A woman awarded $35 million after suffering severe injuries from Johnson & Johnson’s Prolift transvaginal mesh is ‘satisfied’ by a federal judge’s revised verdict of $20 million, her attorney told DrugWatch.
Barbara Kaiser was awarded $10 million in compensatory damages and $25 million in punitive damages by an Indiana federal jury following a more than one-week-long trial on March 8, 2018.
U.S. District Judge Philip P. Simon later cut the $25 million punitive damages awarded by an Indiana federal jury to $10 million.
Simon of the U.S. District Court for the Northern District of Indiana ruled that the jury erred in its setting of the amount of punitive damages.
Punitive damages are used to punish the wrongdoer or deter them from future wrongdoing. But Simon said the jury improperly decided the amount based on a percentage of J&J’s total net worth ($70 billion) rather than the company’s profits on the Prolift device specific to its Indiana sales of $150,000.
In other words, the $25 million awarded in punitive damages to Kaiser was 166 times the relevant profits earned by J&J and Ethicon on its Prolift mesh sold in a single state.
The judge ruled instead that the award be set at $10 million, giving Kaiser a sum of $20 million in total damages.
An attorney for Kaiser, Thomas O. Plouff, said Simon acted within his discretion in reducing the punitive damages.

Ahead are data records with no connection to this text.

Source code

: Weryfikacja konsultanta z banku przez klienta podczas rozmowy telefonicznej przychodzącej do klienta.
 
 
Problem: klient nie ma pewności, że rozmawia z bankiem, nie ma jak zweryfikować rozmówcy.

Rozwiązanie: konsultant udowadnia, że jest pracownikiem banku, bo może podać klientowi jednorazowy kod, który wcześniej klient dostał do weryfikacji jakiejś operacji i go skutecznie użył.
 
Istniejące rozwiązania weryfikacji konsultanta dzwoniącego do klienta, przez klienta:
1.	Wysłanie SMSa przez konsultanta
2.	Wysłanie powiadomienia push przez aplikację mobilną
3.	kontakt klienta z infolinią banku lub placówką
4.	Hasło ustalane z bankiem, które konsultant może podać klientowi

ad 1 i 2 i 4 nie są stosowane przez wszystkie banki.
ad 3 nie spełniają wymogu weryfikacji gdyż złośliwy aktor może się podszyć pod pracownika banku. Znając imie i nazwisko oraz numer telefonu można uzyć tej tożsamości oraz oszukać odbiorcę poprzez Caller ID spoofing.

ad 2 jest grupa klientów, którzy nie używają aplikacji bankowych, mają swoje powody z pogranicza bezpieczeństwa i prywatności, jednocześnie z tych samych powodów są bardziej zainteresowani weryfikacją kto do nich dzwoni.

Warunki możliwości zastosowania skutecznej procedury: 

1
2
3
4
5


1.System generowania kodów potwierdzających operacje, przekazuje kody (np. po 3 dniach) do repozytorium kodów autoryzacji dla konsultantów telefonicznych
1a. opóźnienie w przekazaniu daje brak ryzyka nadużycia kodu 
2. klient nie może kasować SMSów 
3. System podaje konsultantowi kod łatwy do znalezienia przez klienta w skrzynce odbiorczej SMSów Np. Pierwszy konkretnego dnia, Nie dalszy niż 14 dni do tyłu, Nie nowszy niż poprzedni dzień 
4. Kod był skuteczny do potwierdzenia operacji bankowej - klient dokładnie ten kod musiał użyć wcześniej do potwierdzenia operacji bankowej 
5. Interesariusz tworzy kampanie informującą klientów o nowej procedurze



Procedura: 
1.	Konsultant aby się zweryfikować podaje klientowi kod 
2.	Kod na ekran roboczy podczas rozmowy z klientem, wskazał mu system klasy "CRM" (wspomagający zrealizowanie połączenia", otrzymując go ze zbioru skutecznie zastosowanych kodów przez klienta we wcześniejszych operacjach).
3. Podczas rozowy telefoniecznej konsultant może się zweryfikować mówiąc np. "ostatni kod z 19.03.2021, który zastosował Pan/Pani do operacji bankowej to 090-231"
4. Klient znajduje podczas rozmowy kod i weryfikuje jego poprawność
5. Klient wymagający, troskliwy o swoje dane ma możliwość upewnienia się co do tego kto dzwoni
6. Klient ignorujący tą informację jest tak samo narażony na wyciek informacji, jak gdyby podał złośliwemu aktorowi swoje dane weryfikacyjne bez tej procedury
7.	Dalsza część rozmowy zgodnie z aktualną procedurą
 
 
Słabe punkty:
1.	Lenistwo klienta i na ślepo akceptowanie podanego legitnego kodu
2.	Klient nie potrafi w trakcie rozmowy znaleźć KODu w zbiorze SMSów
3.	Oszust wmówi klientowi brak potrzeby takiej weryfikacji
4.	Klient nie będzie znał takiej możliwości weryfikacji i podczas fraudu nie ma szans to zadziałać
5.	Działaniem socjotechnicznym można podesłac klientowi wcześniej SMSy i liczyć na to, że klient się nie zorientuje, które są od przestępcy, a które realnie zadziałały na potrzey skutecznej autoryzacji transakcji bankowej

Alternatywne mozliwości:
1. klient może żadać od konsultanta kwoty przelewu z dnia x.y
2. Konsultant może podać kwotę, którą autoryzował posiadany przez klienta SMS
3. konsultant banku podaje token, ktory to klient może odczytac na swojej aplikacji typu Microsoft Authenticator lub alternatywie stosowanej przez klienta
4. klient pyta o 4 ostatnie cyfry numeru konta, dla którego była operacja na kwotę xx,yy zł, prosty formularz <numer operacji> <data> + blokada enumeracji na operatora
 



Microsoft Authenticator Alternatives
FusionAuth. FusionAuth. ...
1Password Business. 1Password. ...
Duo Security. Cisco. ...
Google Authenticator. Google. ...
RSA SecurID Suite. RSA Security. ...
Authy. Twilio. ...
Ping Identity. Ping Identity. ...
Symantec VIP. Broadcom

“We believe the $25 million in punitive damages awarded by the jury would be more of a deterrent to a $70 billion company knowingly selling a dangerous and harmful medical device,” Plouff said. But he continued, “Given that Simon decided the jury properly awarded $10 million in compensatory damages… we decided it best to accept the remittitur.”

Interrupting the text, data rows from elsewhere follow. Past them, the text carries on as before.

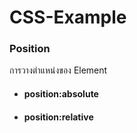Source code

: # CSS-Example

### Position

การวางตำแหน่งของ Element

- #### position:absolute

- #### position:relative
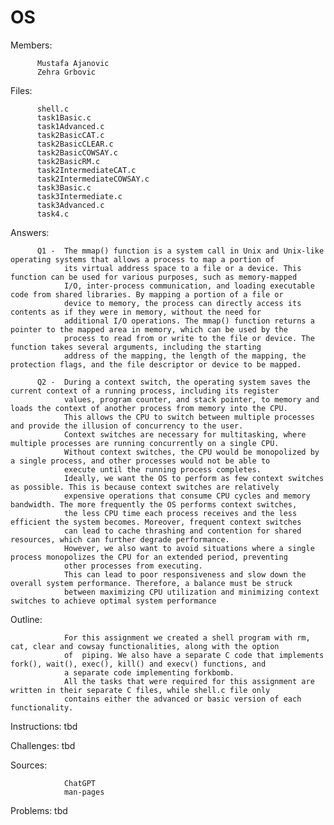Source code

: # OS

Members:  
          
          Mustafa Ajanovic
          Zehra Grbovic

Files:     
                    
          shell.c
          task1Basic.c
          task1Advanced.c
          task2BasicCAT.c 
          task2BasicCLEAR.c 
          task2BasicCOWSAY.c 
          task2BasicRM.c 
          task2IntermediateCAT.c 
          task2IntermediateCOWSAY.c 
          task3Basic.c 
          task3Intermediate.c 
          task3Advanced.c
          task4.c 
          
Answers:  
          
          Q1 -  The mmap() function is a system call in Unix and Unix-like operating systems that allows a process to map a portion of 
                its virtual address space to a file or a device. This function can be used for various purposes, such as memory-mapped 
                I/O, inter-process communication, and loading executable code from shared libraries. By mapping a portion of a file or 
                device to memory, the process can directly access its contents as if they were in memory, without the need for 
                additional I/O operations. The mmap() function returns a pointer to the mapped area in memory, which can be used by the 
                process to read from or write to the file or device. The function takes several arguments, including the starting 
                address of the mapping, the length of the mapping, the protection flags, and the file descriptor or device to be mapped.
                
          Q2 -  During a context switch, the operating system saves the current context of a running process, including its register 
                values, program counter, and stack pointer, to memory and loads the context of another process from memory into the CPU. 
                This allows the CPU to switch between multiple processes and provide the illusion of concurrency to the user.
                Context switches are necessary for multitasking, where multiple processes are running concurrently on a single CPU. 
                Without context switches, the CPU would be monopolized by a single process, and other processes would not be able to 
                execute until the running process completes.
                Ideally, we want the OS to perform as few context switches as possible. This is because context switches are relatively 
                expensive operations that consume CPU cycles and memory bandwidth. The more frequently the OS performs context switches, 
                the less CPU time each process receives and the less  efficient the system becomes. Moreover, frequent context switches 
                can lead to cache thrashing and contention for shared resources, which can further degrade performance.
                However, we also want to avoid situations where a single process monopolizes the CPU for an extended period, preventing 
                other processes from executing. 
                This can lead to poor responsiveness and slow down the overall system performance. Therefore, a balance must be struck 
                between maximizing CPU utilization and minimizing context switches to achieve optimal system performance

Outline:       

                For this assignment we created a shell program with rm, cat, clear and cowsay functionalities, along with the option 
                of  piping. We also have a separate C code that implements fork(), wait(), exec(), kill() and execv() functions, and 
                a separate code implementing forkbomb.
                All the tasks that were required for this assignment are written in their separate C files, while shell.c file only 
                contains either the advanced or basic version of each functionality.

Instructions:   tbd

Challenges:     tbd

Sources:        
                
                ChatGPT
                man-pages

Problems:       tbd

Remittitur is a legal term that simply means a ruling by a judge that lowers an excessive verdict – or amount of damages granted by a jury in a civil case.

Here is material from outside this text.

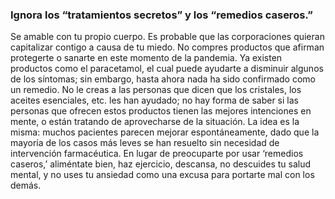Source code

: ### Ignora los “tratamientos secretos” y los “remedios caseros.”

Se amable con tu propio cuerpo. Es probable que las corporaciones quieran capitalizar contigo a causa de tu miedo. No compres productos que afirman protegerte o sanarte en este momento de la pandemia. Ya existen productos como el paracetamol, el cual puede ayudarte a disminuir algunos de los síntomas; sin embargo, hasta ahora nada ha sido confirmado como un remedio. No le creas a las personas que dicen que los cristales, los aceites esenciales, etc. les han ayudado; no hay forma de saber si las personas que ofrecen estos productos tienen las mejores intenciones en mente, o están tratando de aprovecharse de la situación. La idea es la misma: muchos pacientes parecen mejorar espontáneamente, dado que la mayoría de los casos más leves se han resuelto sin necesidad de intervención farmacéutica. En lugar de preocuparte por usar ‘remedios caseros,’ aliméntate bien, haz ejercicio, descansa, no descuides tu salud mental, y no uses tu ansiedad como una excusa para portarte mal con los demás.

“We are satisfied with the final judgment,” Plouff concluded.
Kaiser was one of thousands of injured women who sued J&J and its subsidiary Ethicon over its transvaginal mesh implant sold under the brand name Prolift. She suffered from severe pain in the vaginal area and permanent injury that required corrective surgery after her doctor implanted her with the mesh device.
The jury returned the $35 million verdict after it decided that J&J and Ethicon manufactured a defective product and then failed to adequately warn patients and doctors about its risks.
Thousands of mesh lawsuits filed by injured women across the U.S. are still pending against J&J and Ethicon.